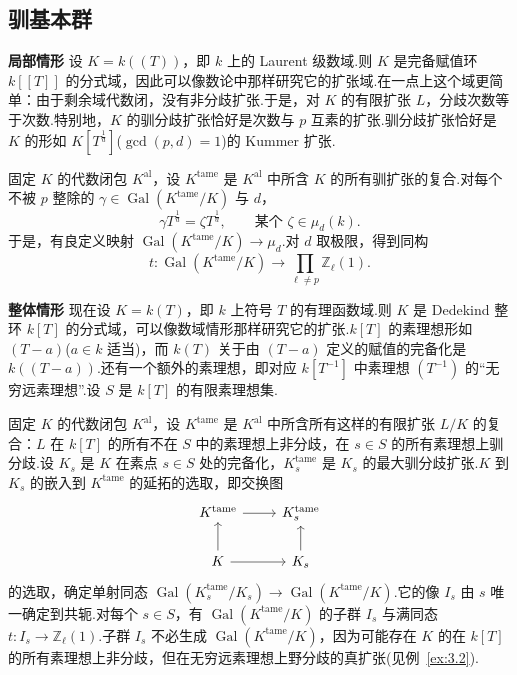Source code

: \subsection*{驯基本群}

\textbf{局部情形} 设 $K = k((T))$，即 $k$ 上的 Laurent 级数域.则 $K$ 是完备赋值环 $k[[T]]$ 的分式域，因此可以像数论中那样研究它的扩张域.在一点上这个域更简单：由于剩余域代数闭，没有非分歧扩张.于是，对 $K$ 的有限扩张 $L$，分歧次数等于次数.特别地，$K$ 的驯分歧扩张恰好是次数与 $p$ 互素的扩张.驯分歧扩张恰好是 $K$ 的形如 $K[T^{\frac{1}{d}}]$($\gcd(p, d) = 1$)的 Kummer 扩张.

固定 $K$ 的代数闭包 $K^{\mathrm{al}}$，设 $K^{\mathrm{tame}}$ 是 $K^{\mathrm{al}}$ 中所含 $K$ 的所有驯扩张的复合.对每个不被 $p$ 整除的 $\gamma \in \operatorname{Gal}(K^{\mathrm{tame}}/K)$ 与 $d$，
\[
\gamma T^{\frac{1}{d}} = \zeta T^{\frac{1}{d}}, \qquad \text{某个 } \zeta \in \mu_d(k).
\]
于是，有良定义映射 $\operatorname{Gal}(K^{\mathrm{tame}}/K) \to \mu_d$.对 $d$ 取极限，得到同构
\[
t \colon \operatorname{Gal}(K^{\mathrm{tame}}/K) \to \prod_{\ell \neq p} \mathbb{Z}_{\ell}(1).
\]

\textbf{整体情形} 现在设 $K = k(T)$，即 $k$ 上符号 $T$ 的有理函数域.则 $K$ 是 Dedekind 整环 $k[T]$ 的分式域，可以像数域情形那样研究它的扩张.$k[T]$ 的素理想形如 $(T - a)$($a \in k$ 适当)，而 $k(T)$ 关于由 $(T - a)$ 定义的赋值的完备化是 $k((T - a))$.还有一个额外的素理想，即对应 $k[T^{-1}]$ 中素理想 $(T^{-1})$ 的``无穷远素理想''.设 $S$ 是 $k[T]$ 的有限素理想集.

固定 $K$ 的代数闭包 $K^{\mathrm{al}}$，设 $K^{\mathrm{tame}}$ 是 $K^{\mathrm{al}}$ 中所含所有这样的有限扩张 $L/K$ 的复合：$L$ 在 $k[T]$ 的所有不在 $S$ 中的素理想上非分歧，在 $s \in S$ 的所有素理想上驯分歧.设 $K_s$ 是 $K$ 在素点 $s \in S$ 处的完备化，$K^{\mathrm{tame}}_s$ 是 $K_s$ 的最大驯分歧扩张.$K$ 到 $K_s$ 的嵌入到 $K^{\mathrm{tame}}$ 的延拓的选取，即交换图
\[
\begin{tikzcd}
K^{\mathrm{tame}} \arrow[r] & K^{\mathrm{tame}}_s \\
K \arrow[u] \arrow[r] & K_s \arrow[u]
\end{tikzcd}
\]
的选取，确定单射同态 $\operatorname{Gal}(K^{\mathrm{tame}}_s/K_s) \to \operatorname{Gal}(K^{\mathrm{tame}}/K)$.它的像 $I_s$ 由 $s$ 唯一确定到共轭.对每个 $s \in S$，有 $\operatorname{Gal}(K^{\mathrm{tame}}/K)$ 的子群 $I_s$ 与满同态 $t \colon I_s \to \mathbb{Z}_{\ell}(1)$.子群 $I_s$ 不必生成 $\operatorname{Gal}(K^{\mathrm{tame}}/K)$，因为可能存在 $K$ 的在 $k[T]$ 的所有素理想上非分歧，但在无穷远素理想上野分歧的真扩张(见例~\ref{ex:3.2}).

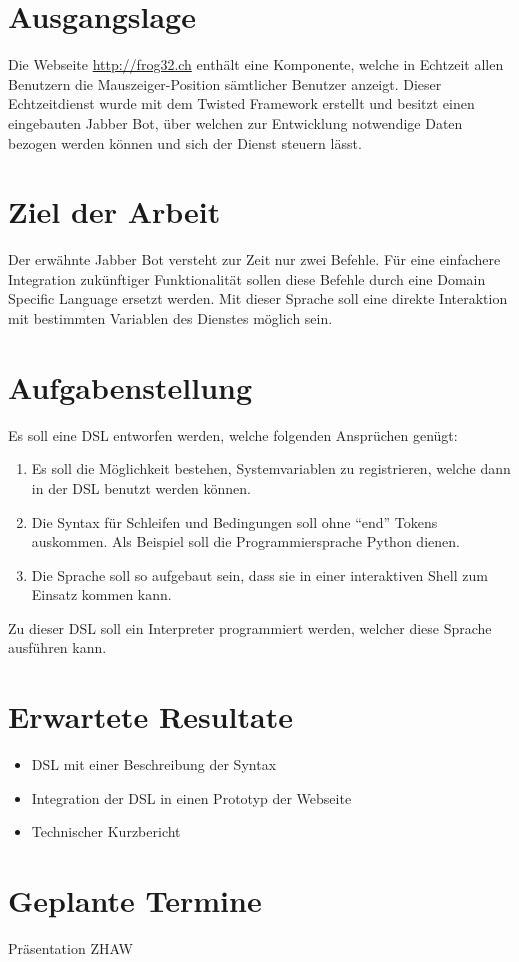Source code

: \section{Ausgangslage}
\label{sec:Ausgangslage}
Die Webseite \url{http://frog32.ch} enthält eine Komponente, welche in Echtzeit allen Benutzern die Mauszeiger-Position sämtlicher Benutzer anzeigt. Dieser Echtzeitdienst wurde mit dem Twisted Framework erstellt und besitzt einen eingebauten Jabber Bot, über welchen zur Entwicklung notwendige Daten bezogen werden können und sich der Dienst steuern lässt.

\section{Ziel der Arbeit}
\label{sec:Ziel der Arbeit}
Der erwähnte Jabber Bot versteht zur Zeit nur zwei Befehle. Für eine einfachere Integration zukünftiger Funktionalität sollen diese Befehle durch eine Domain Specific Language ersetzt werden. Mit dieser Sprache soll eine direkte Interaktion mit bestimmten Variablen des Dienstes möglich sein.

\section{Aufgabenstellung}

\label{sec:Aufgabenstellung}
Es soll eine DSL entworfen werden, welche folgenden Ansprüchen genügt:

\begin{enumerate}
  \item Es soll die Möglichkeit bestehen, Systemvariablen zu registrieren, welche dann in der DSL benutzt werden können.
  \item Die Syntax für Schleifen und Bedingungen soll ohne ``end'' Tokens auskommen. Als Beispiel soll die Programmiersprache Python dienen.
  \item Die Sprache soll so aufgebaut sein, dass sie in einer interaktiven Shell zum Einsatz kommen kann.
\end{enumerate}

Zu dieser DSL soll ein Interpreter programmiert werden, welcher diese Sprache ausführen kann.

\section{Erwartete Resultate}
\label{sec:Erwartete Resultate}

\begin{itemize}
  \item DSL mit einer Beschreibung der Syntax
  \item Integration der DSL in einen Prototyp der Webseite
  \item Technischer Kurzbericht
\end{itemize}

\section{Geplante Termine}
\label{sec:Geplante Termine}
Präsentation ZHAW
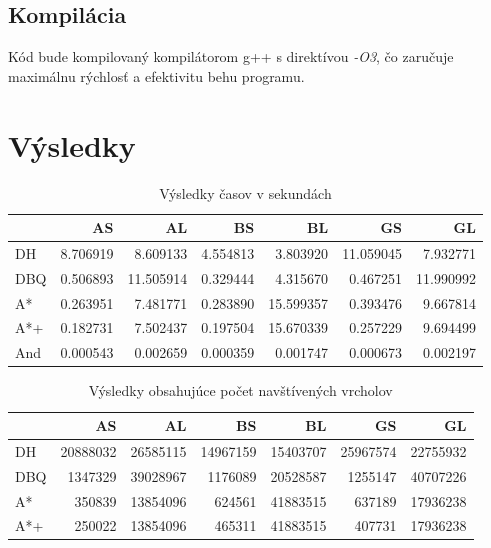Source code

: \subsection{Kompilácia}
Kód bude kompilovaný kompilátorom g++ s direktívou \emph{-O3}, čo zaručuje maximálnu rýchlosť a efektivitu behu programu.


\section{Výsledky}

\begin{table}[H]
	\centering
	\begin{tabular}{|l | r|r|r|r|r|r|}
	\hline
	  & AS & AL & BS & BL & GS & GL \\
	\hline
	DH & 8.706919 & 8.609133 & 4.554813 & 3.803920 & 11.059045 & 7.932771 \\
	DBQ & 0.506893 & 11.505914 &  0.329444 & 4.315670 & 0.467251 & 11.990992 \\
	A* & 0.263951 & 7.481771 & 0.283890 & 15.599357 & 0.393476 & 9.667814 \\
	A*+  & 0.182731 & 7.502437 &  0.197504 & 15.670339 & 0.257229 & 9.694499\\
	And  &  0.000543 & 0.002659 & 0.000359 & 0.001747 & 0.000673& 0.002197\\
	\hline
	\end{tabular}
	\caption{Výsledky časov v sekundách}
	\label{fig:totaltime_result}
\end{table}


\begin{table}[H]
	\centering
	
	\begin{tabular}{|l | r|r|r|r|r|r|}
		\hline
		  & AS & AL & BS & BL & GS & GL \\
		\hline
		DH & 20888032 & 26585115 & 14967159 & 15403707 & 25967574 & 22755932 \\
		DBQ & 1347329 & 39028967 & 1176089 & 20528587 & 1255147 & 40707226 \\
		A* & 350839 & 13854096& 624561 & 41883515 & 637189 & 17936238 \\
		A*+ & 250022& 13854096 & 465311 & 41883515 & 407731 & 17936238 \\

		\hline
	\end{tabular}
		
	\caption{Výsledky obsahujúce počet navštívených vrcholov}
	\label{fig:verticesscanned_result}
\end{table}

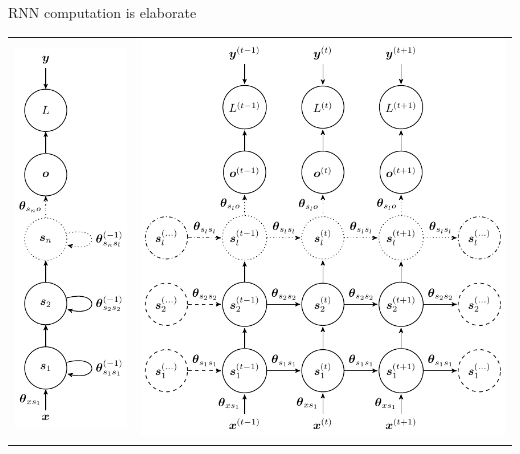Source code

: \documentclass{beamer}
\begin{document}
\begin{frame}{RNN computation is elaborate}
    \begin{tabular}{p{\wd\rnn}|p{\wd\rnnuf}}
      \includegraphics[width=.7\wd\rnn]{figs/rnn.pdf}  & 
                                                         \includegraphics[width=.7\wd\rnnuf]{figs/rnn_uf.pdf}  
    \end{tabular}

  \end{frame}
\end{document}
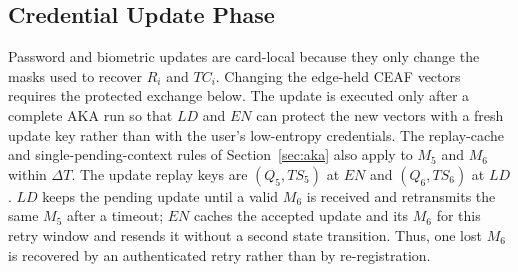 \documentclass[cmc,article,submit,moreauthors,pdftex]{Definitions/tsp}
\providecommand{\DIFadd}[1]{{\protect\color{blue} \sf #1}} %
\providecommand{\DIFaddbegin}{} %
\providecommand{\DIFaddend}{} %
\begin{document}
\DIFaddbegin \endgroup

\DIFaddend \subsection{Credential Update Phase}\label{sec:update}

Password and biometric updates are card-local because they only change the masks used to recover $R_i$ and $TC_i$. Changing the edge-held CEAF vectors requires the protected exchange below. The update is executed only after a complete AKA run so that $LD$ and $EN$ can protect the new vectors with a fresh update key rather than with the user's low-entropy credentials.
The replay-cache and single-pending-context rules of Section~\ref{sec:aka} also apply to $M_5$ and $M_6$ within $\Delta T$. The update replay keys are $(Q_5,TS_5)$ at $EN$ and $(Q_6,TS_6)$ at $LD$. \DIFaddbegin \DIFadd{$LD$ keeps the pending update until a valid $M_6$ is received and retransmits the same $M_5$ after a timeout; $EN$ caches the accepted update and its $M_6$ for this retry window and resends it without a second state transition. Thus, one lost $M_6$ is recovered by an authenticated retry rather than by re-registration.
}\DIFaddend 
\end{document}
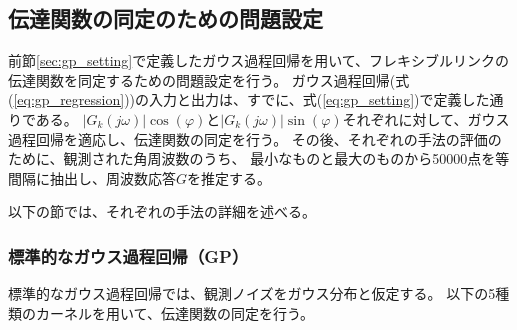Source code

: 
\subsection{伝達関数の同定のための問題設定}
\label{sec:transfer_function_identification}
前節\ref{sec:gp_setting}で定義したガウス過程回帰を用いて、フレキシブルリンクの伝達関数を同定するための問題設定を行う。
ガウス過程回帰(式(\ref{eq:gp_regression}))の入力と出力は、すでに、式(\ref{eq:gp_setting})で定義した通りである。
$|G_k(j\omega)| \cos(\varphi) $と$|G_k(j\omega)| \sin(\varphi)$それぞれに対して、ガウス過程回帰を適応し、伝達関数の同定を行う。
その後、それぞれの手法の評価のために、観測された角周波数のうち、
最小なものと最大のものから50000点を等間隔に抽出し、周波数応答$G$を推定する。

以下の節では、それぞれの手法の詳細を述べる。
\subsubsection{標準的なガウス過程回帰（GP）}
\label{sec:standard_gp}
標準的なガウス過程回帰では、観測ノイズをガウス分布と仮定する。
以下の5種類のカーネルを用いて、伝達関数の同定を行う。

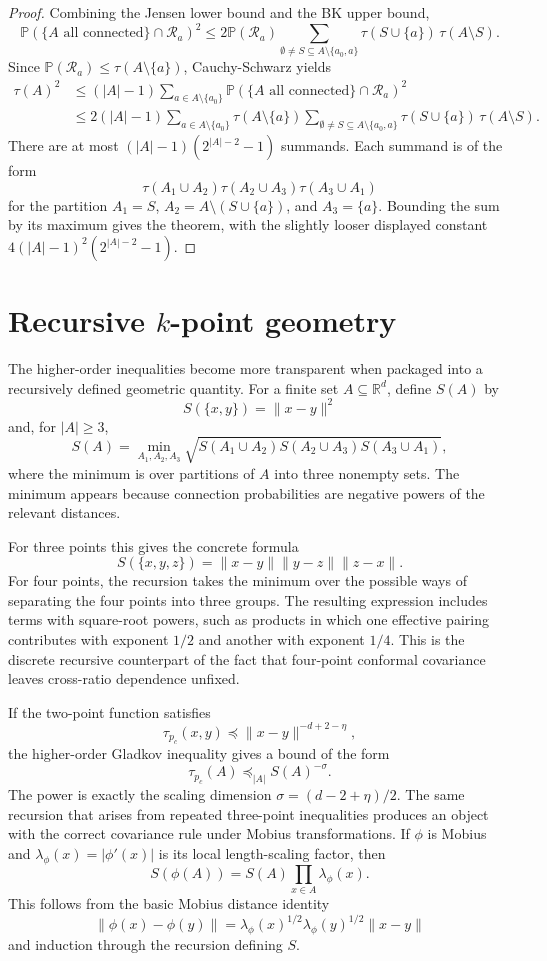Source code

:\documentclass[11pt,reqno]{book}
\numberwithin{equation}{chapter}
\theoremstyle{plain}
\theoremstyle{definition}
\theoremstyle{remark}
\renewcommand{\P}{\mathbb P}
\newcommand{\R}{\mathbb R}
\newcommand{\1}{\mathbf 1}
\newcommand{\norm}[1]{\lVert #1\rVert}
\newcommand{\pre}{\preceq}
\begin{document}
\begin{proof}
Combining the Jensen lower bound and the BK upper bound,
\[
  \P(\{A\text{ all connected}\}\cap\mathscr R_a)^2
  \leq
  2\P(\mathscr R_a)
  \sum_{\emptyset\ne S\subseteq A\setminus\{a_0,a\}}
  \tau(S\cup\{a\})\,\tau(A\setminus S).
\]
Since \(\P(\mathscr R_a)\leq\tau(A\setminus\{a\})\), Cauchy-Schwarz yields
\[
\begin{aligned}
  \tau(A)^2
  &\leq
  (|A|-1)
  \sum_{a\in A\setminus\{a_0\}}
  \P(\{A\text{ all connected}\}\cap\mathscr R_a)^2
  \\
  &\leq
  2(|A|-1)
  \sum_{a\in A\setminus\{a_0\}}
  \tau(A\setminus\{a\})
  \sum_{\emptyset\ne S\subseteq A\setminus\{a_0,a\}}
  \tau(S\cup\{a\})\,\tau(A\setminus S).
\end{aligned}
\]
There are at most \((|A|-1)(2^{|A|-2}-1)\) summands. Each summand is of the
form
\[
  \tau(A_1\cup A_2)\tau(A_2\cup A_3)\tau(A_3\cup A_1)
\]
for the partition \(A_1=S\), \(A_2=A\setminus(S\cup\{a\})\), and
\(A_3=\{a\}\). Bounding the sum by its maximum gives the theorem, with the
slightly looser displayed constant \(4(|A|-1)^2(2^{|A|-2}-1)\).
\end{proof}

\section[Recursive k-point geometry]{Recursive \(k\)-point geometry}

The higher-order inequalities become more transparent when packaged into a recursively defined geometric quantity. For a finite set $A\subseteq\R^d$, define $S(A)$ by
\[
  S(\{x,y\})=\norm{x-y}^2
\]
and, for $|A|\geq 3$,
\[
  S(A)=
  \min_{A_1,A_2,A_3}
  \sqrt{
    S(A_1\cup A_2)
    S(A_2\cup A_3)
    S(A_3\cup A_1)
  },
\]
where the minimum is over partitions of $A$ into three nonempty sets. The minimum appears because connection probabilities are negative powers of the relevant distances.

For three points this gives the concrete formula
\[
  S(\{x,y,z\})=\norm{x-y}\norm{y-z}\norm{z-x}.
\]
For four points, the recursion takes the minimum over the possible ways of separating the four points into three groups. The resulting expression includes terms with square-root powers, such as products in which one effective pairing contributes with exponent $1/2$ and another with exponent $1/4$. This is the discrete recursive counterpart of the fact that four-point conformal covariance leaves cross-ratio dependence unfixed.

If the two-point function satisfies
\[
  \tau_{p_c}(x,y)\pre \norm{x-y}^{-d+2-\eta},
\]
the higher-order Gladkov inequality gives a bound of the form
\[
  \tau_{p_c}(A)
  \pre_{|A|}
  S(A)^{-\sigma}.
\]
The power is exactly the scaling dimension $\sigma=(d-2+\eta)/2$. The same recursion that arises from repeated three-point inequalities produces an object with the correct covariance rule under Mobius transformations. If $\phi$ is Mobius and $\lambda_\phi(x)=|\phi'(x)|$ is its local length-scaling factor, then
\[
  S(\phi(A))
  =
  S(A)\prod_{x\in A}\lambda_\phi(x).
\]
This follows from the basic Mobius distance identity
\[
  \norm{\phi(x)-\phi(y)}
  =
  \lambda_\phi(x)^{1/2}\lambda_\phi(y)^{1/2}\norm{x-y}
\]
and induction through the recursion defining $S$.
\end{document}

▸ Exercise directions:
What is the number of lines in the data that include "mathscr"? Respond with that number and no other text.

▸ Answer section:
4